Requirement — Using the entries below, write out the line with "Because these are", the line with "### RabbitMQ Configuration", and every line in between, exactly as each is written.

(Data excerpts)
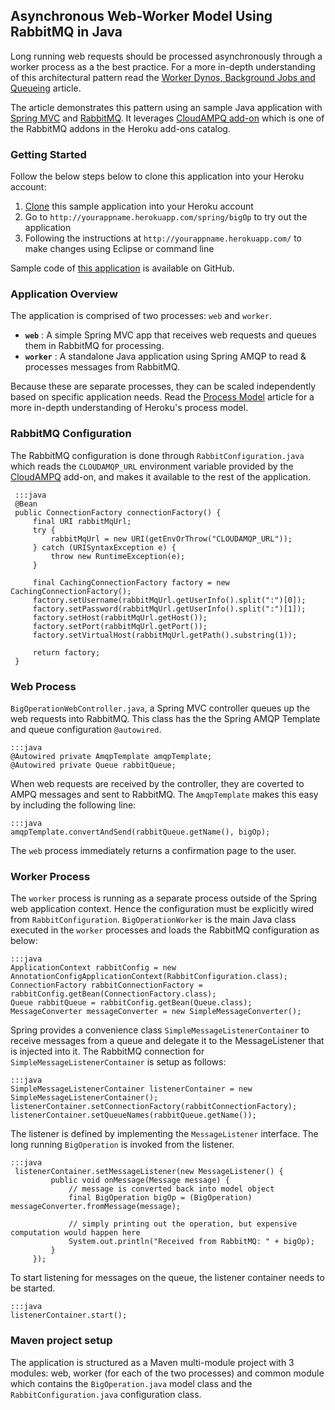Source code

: ## Asynchronous Web-Worker Model Using RabbitMQ in Java

Long running web requests should be processed asynchronously through a worker process as a the best practice. For a more in-depth understanding of this architectural pattern read the [Worker Dynos, Background Jobs and Queueing](https://devcenter.heroku.com/articles/background-jobs-queueing) article.

The article demonstrates this pattern using an sample Java application with [Spring MVC](http://static.springsource.org/spring/docs/current/spring-framework-reference/html/mvc.html) and [RabbitMQ](http://www.rabbitmq.com/). It leverages [CloudAMPQ add-on](https://addons.heroku.com/cloudamqp) which is one of the RabbitMQ addons in the Heroku add-ons catalog.

### Getting Started

Follow the below steps below to clone this application into your Heroku account:

1. [Clone](https://api.heroku.com/myapps/devcenter-java-web-worker/clone) this sample application into your Heroku account
2. Go to `http://yourappname.herokuapp.com/spring/bigOp` to try out the application
3. Following the instructions at `http://yourappname.herokuapp.com/` to make changes using Eclipse or command line

Sample code of [this application](https://github.com/heroku/devcenter-java-web-worker) is available on GitHub.

### Application Overview

The application is comprised of two processes: `web` and `worker`.

* __`web`__ : A simple Spring MVC app that receives web requests and queues them in RabbitMQ for processing.
* __`worker`__ :  A standalone Java application using Spring AMQP to read & processes messages from RabbitMQ.

Because these are separate processes, they can be scaled independently based on specific application needs. Read the [Process Model](https://devcenter.heroku.com/articles/process-model) article for a more in-depth understanding of Heroku's process model.

### RabbitMQ Configuration

The RabbitMQ configuration is done through `RabbitConfiguration.java` which reads the `CLOUDAMQP_URL` environment variable provided by the [CloudAMPQ](https://addons.heroku.com/cloudamqp) add-on, and makes it available to the rest of the application.

     :::java
     @Bean
     public ConnectionFactory connectionFactory() {
         final URI rabbitMqUrl;
         try {
             rabbitMqUrl = new URI(getEnvOrThrow("CLOUDAMQP_URL"));
         } catch (URISyntaxException e) {
             throw new RuntimeException(e);
         }

         final CachingConnectionFactory factory = new CachingConnectionFactory();
         factory.setUsername(rabbitMqUrl.getUserInfo().split(":")[0]);
         factory.setPassword(rabbitMqUrl.getUserInfo().split(":")[1]);
         factory.setHost(rabbitMqUrl.getHost());
         factory.setPort(rabbitMqUrl.getPort());
         factory.setVirtualHost(rabbitMqUrl.getPath().substring(1));

         return factory;
     }

### Web Process

`BigOperationWebController.java`, a Spring MVC controller queues up the web requests into RabbitMQ. This class has the the Spring AMQP Template and queue configuration `@autowired`.

    :::java
    @Autowired private AmqpTemplate amqpTemplate;
    @Autowired private Queue rabbitQueue;

When web requests are received by the controller, they are coverted to AMPQ messages and sent to RabbitMQ. The `AmqpTemplate` makes this easy by including the following line:

    :::java
    amqpTemplate.convertAndSend(rabbitQueue.getName(), bigOp);

The `web` process immediately returns a confirmation page to the user.

### Worker Process

The `worker` process is running as a separate process outside of the Spring web application context. Hence the configuration must be explicitly wired from `RabbitConfiguration`. `BigOperationWorker` is the main Java class executed in the `worker` processes and loads the RabbitMQ configuration as below:

    :::java
    ApplicationContext rabbitConfig = new AnnotationConfigApplicationContext(RabbitConfiguration.class);
    ConnectionFactory rabbitConnectionFactory = rabbitConfig.getBean(ConnectionFactory.class);
    Queue rabbitQueue = rabbitConfig.getBean(Queue.class);
    MessageConverter messageConverter = new SimpleMessageConverter();

Spring provides a convenience class `SimpleMessageListenerContainer` to receive messages from a queue and delegate it to the MessageListener that is injected into it. The RabbitMQ connection for `SimpleMessageListenerContainer` is setup as follows:

    :::java
    SimpleMessageListenerContainer listenerContainer = new SimpleMessageListenerContainer();
    listenerContainer.setConnectionFactory(rabbitConnectionFactory);
    listenerContainer.setQueueNames(rabbitQueue.getName());

 The listener is defined by implementing the `MessageListener` interface. The long running `BigOperation` is invoked from the listener.

    :::java
     listenerContainer.setMessageListener(new MessageListener() {
             public void onMessage(Message message) {
                 // message is converted back into model object
                 final BigOperation bigOp = (BigOperation) messageConverter.fromMessage(message);
                
                 // simply printing out the operation, but expensive computation would happen here
                 System.out.println("Received from RabbitMQ: " + bigOp);
             }
         });


To start listening for messages on the queue, the listener container needs to be started.

    :::java
    listenerContainer.start();

### Maven project setup

The application is structured as a Maven multi-module project with 3 modules: web, worker (for each of the two processes) and common module which contains the `BigOperation.java` model class and the `RabbitConfiguration.java` configuration class.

Output below —
Because these are separate processes, they can be scaled independently based on specific application needs. Read the [Process Model](https://devcenter.heroku.com/articles/process-model) article for a more in-depth understanding of Heroku's process model.

### RabbitMQ Configuration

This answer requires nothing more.